• **What to produce**:
Restate word for word the lines of the entries below, starting with the line that holds "## 🎓 GIT BEST PRACTICES" and ending with the line that holds "- ❌ Commit secrets or credentials", and no others.
=== Exercise input ===
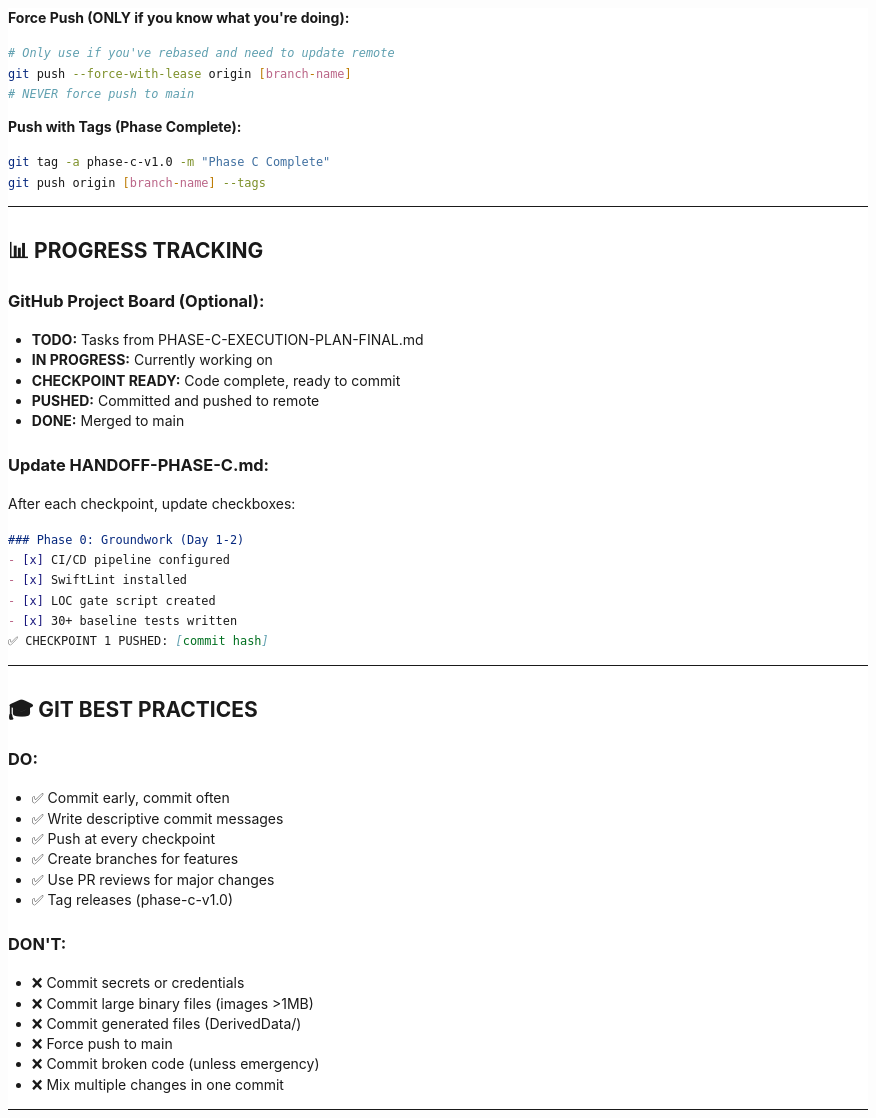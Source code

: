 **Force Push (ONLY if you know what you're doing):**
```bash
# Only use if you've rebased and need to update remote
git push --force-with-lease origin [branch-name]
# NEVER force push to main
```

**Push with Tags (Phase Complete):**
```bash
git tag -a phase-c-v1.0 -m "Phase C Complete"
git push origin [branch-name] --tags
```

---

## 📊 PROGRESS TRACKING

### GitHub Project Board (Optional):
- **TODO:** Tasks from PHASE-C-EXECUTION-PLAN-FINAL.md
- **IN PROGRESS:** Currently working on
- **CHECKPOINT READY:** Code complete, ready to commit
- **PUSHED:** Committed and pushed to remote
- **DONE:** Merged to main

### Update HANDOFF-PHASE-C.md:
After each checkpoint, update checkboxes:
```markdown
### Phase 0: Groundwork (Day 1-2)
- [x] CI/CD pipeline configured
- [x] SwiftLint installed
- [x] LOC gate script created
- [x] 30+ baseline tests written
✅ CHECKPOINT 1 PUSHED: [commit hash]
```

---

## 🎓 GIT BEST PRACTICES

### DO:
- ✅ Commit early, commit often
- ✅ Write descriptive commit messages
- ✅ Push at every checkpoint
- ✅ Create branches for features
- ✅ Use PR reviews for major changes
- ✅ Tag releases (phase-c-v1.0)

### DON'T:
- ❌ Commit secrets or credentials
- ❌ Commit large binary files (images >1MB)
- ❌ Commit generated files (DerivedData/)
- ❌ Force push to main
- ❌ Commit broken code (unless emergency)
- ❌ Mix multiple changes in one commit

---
===
=== Exercise input ===
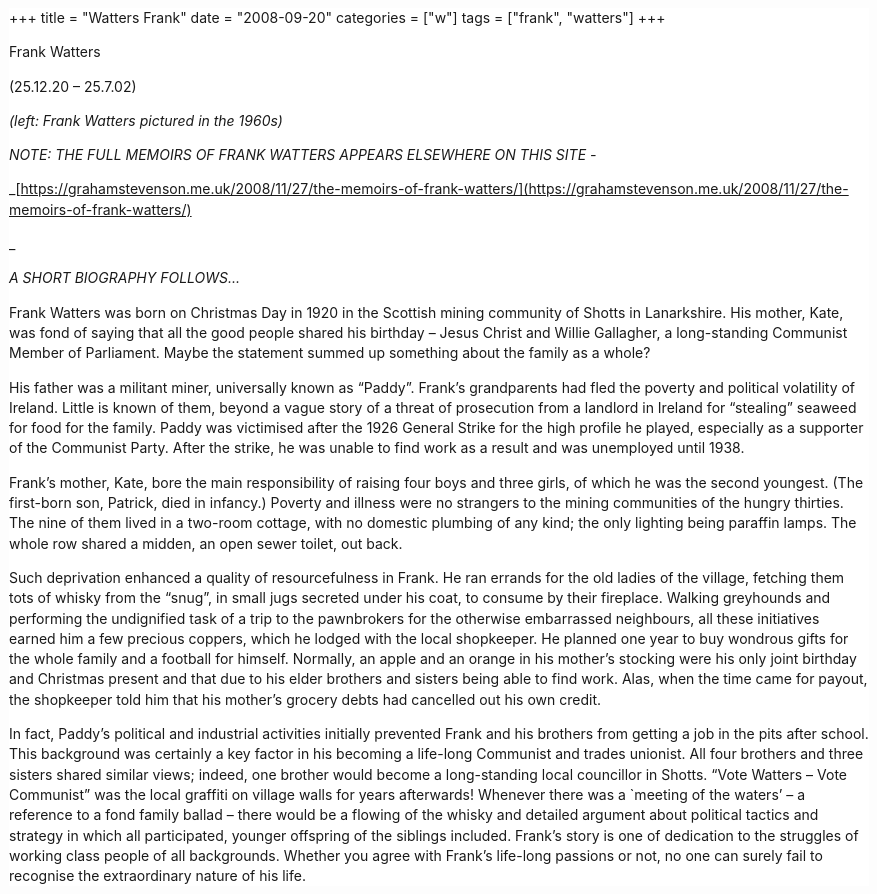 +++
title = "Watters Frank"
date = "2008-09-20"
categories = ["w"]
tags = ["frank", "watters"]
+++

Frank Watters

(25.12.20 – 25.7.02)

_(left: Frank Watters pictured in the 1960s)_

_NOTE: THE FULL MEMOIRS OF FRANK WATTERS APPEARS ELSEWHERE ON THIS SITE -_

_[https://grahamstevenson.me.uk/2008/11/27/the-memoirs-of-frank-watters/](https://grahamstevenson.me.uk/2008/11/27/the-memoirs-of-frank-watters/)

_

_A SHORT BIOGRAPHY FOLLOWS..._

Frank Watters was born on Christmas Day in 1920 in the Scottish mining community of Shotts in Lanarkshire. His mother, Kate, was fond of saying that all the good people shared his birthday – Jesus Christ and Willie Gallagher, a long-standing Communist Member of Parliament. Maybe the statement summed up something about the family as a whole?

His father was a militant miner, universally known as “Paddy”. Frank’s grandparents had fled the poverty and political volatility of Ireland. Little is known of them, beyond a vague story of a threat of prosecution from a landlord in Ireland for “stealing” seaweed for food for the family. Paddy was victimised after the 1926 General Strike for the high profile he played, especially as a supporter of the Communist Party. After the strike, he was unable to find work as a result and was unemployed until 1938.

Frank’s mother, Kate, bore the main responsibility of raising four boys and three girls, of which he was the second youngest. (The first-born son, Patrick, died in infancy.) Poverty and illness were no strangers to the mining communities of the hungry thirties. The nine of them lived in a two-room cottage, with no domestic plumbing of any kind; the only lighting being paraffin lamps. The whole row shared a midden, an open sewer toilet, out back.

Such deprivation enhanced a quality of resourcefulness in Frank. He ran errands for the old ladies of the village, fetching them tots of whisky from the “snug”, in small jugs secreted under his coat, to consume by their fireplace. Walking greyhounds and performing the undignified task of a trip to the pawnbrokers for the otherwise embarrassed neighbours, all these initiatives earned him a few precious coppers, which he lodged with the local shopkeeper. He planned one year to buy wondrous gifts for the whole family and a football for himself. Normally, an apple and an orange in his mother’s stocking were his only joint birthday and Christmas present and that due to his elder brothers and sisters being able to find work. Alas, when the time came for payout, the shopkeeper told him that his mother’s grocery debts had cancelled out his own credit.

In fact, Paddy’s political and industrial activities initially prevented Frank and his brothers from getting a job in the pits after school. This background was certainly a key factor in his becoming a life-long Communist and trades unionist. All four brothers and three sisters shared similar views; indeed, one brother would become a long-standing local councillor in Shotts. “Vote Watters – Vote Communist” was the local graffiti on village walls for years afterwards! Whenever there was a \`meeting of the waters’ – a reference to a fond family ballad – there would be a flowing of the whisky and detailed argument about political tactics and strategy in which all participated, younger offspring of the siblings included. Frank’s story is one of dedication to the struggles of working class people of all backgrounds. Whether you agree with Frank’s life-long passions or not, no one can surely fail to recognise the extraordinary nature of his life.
===
• **Exercise result**:
## 🎓 GIT BEST PRACTICES

### DO:
- ✅ Commit early, commit often
- ✅ Write descriptive commit messages
- ✅ Push at every checkpoint
- ✅ Create branches for features
- ✅ Use PR reviews for major changes
- ✅ Tag releases (phase-c-v1.0)

### DON'T:
- ❌ Commit secrets or credentials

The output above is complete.